◆ **Extracted data**
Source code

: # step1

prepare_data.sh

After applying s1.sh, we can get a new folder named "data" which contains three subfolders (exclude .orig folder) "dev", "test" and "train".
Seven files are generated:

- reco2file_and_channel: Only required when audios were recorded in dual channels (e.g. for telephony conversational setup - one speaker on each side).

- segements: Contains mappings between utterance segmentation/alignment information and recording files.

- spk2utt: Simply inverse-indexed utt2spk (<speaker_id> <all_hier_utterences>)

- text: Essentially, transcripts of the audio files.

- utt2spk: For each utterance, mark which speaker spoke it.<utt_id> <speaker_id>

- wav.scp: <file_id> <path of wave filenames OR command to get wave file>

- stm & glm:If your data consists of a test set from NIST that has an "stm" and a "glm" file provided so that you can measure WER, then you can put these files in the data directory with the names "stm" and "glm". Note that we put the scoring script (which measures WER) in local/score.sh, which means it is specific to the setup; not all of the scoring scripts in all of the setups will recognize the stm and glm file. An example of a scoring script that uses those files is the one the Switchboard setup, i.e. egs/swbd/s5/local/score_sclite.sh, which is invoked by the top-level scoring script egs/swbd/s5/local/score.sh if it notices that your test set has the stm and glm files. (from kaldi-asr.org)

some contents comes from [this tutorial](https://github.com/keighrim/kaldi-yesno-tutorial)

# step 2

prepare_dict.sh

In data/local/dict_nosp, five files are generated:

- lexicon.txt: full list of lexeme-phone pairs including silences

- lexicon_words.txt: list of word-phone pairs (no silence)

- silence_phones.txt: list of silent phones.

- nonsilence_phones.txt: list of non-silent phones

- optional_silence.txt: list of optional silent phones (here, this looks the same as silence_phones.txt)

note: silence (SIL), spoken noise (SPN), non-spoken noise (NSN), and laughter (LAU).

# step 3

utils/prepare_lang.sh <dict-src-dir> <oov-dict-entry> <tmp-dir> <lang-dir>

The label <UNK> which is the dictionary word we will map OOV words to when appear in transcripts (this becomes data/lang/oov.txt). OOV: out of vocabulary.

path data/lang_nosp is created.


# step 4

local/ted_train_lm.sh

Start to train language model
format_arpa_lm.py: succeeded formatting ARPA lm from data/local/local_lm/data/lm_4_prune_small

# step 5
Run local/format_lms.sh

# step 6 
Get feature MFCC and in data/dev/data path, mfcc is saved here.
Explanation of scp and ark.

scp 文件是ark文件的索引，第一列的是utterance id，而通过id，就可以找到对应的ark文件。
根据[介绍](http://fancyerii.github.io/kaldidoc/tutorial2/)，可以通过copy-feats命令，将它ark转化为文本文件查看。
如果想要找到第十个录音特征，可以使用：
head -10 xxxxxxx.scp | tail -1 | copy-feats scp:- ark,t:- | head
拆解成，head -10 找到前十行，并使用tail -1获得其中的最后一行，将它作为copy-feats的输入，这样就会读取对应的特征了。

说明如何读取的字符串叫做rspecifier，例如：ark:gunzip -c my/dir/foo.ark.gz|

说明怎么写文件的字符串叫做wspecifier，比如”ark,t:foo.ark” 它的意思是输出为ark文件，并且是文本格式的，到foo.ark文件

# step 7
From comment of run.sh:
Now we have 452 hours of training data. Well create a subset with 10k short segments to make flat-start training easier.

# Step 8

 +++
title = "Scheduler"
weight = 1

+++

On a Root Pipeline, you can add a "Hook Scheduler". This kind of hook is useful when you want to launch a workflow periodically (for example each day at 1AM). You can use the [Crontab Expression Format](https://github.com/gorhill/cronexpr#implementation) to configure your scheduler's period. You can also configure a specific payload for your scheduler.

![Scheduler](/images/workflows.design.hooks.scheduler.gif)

◆ **Task item**
Please reply with an exact copy of the lines above, starting at the first and ending at the line that holds "- silence_phones.txt: list of silent phones.".

◆ **Response to this exercise**
Source code

: # step1

prepare_data.sh

After applying s1.sh, we can get a new folder named "data" which contains three subfolders (exclude .orig folder) "dev", "test" and "train".
Seven files are generated:

- reco2file_and_channel: Only required when audios were recorded in dual channels (e.g. for telephony conversational setup - one speaker on each side).

- segements: Contains mappings between utterance segmentation/alignment information and recording files.

- spk2utt: Simply inverse-indexed utt2spk (<speaker_id> <all_hier_utterences>)

- text: Essentially, transcripts of the audio files.

- utt2spk: For each utterance, mark which speaker spoke it.<utt_id> <speaker_id>

- wav.scp: <file_id> <path of wave filenames OR command to get wave file>

- stm & glm:If your data consists of a test set from NIST that has an "stm" and a "glm" file provided so that you can measure WER, then you can put these files in the data directory with the names "stm" and "glm". Note that we put the scoring script (which measures WER) in local/score.sh, which means it is specific to the setup; not all of the scoring scripts in all of the setups will recognize the stm and glm file. An example of a scoring script that uses those files is the one the Switchboard setup, i.e. egs/swbd/s5/local/score_sclite.sh, which is invoked by the top-level scoring script egs/swbd/s5/local/score.sh if it notices that your test set has the stm and glm files. (from kaldi-asr.org)

some contents comes from [this tutorial](https://github.com/keighrim/kaldi-yesno-tutorial)

# step 2

prepare_dict.sh

In data/local/dict_nosp, five files are generated:

- lexicon.txt: full list of lexeme-phone pairs including silences

- lexicon_words.txt: list of word-phone pairs (no silence)

- silence_phones.txt: list of silent phones.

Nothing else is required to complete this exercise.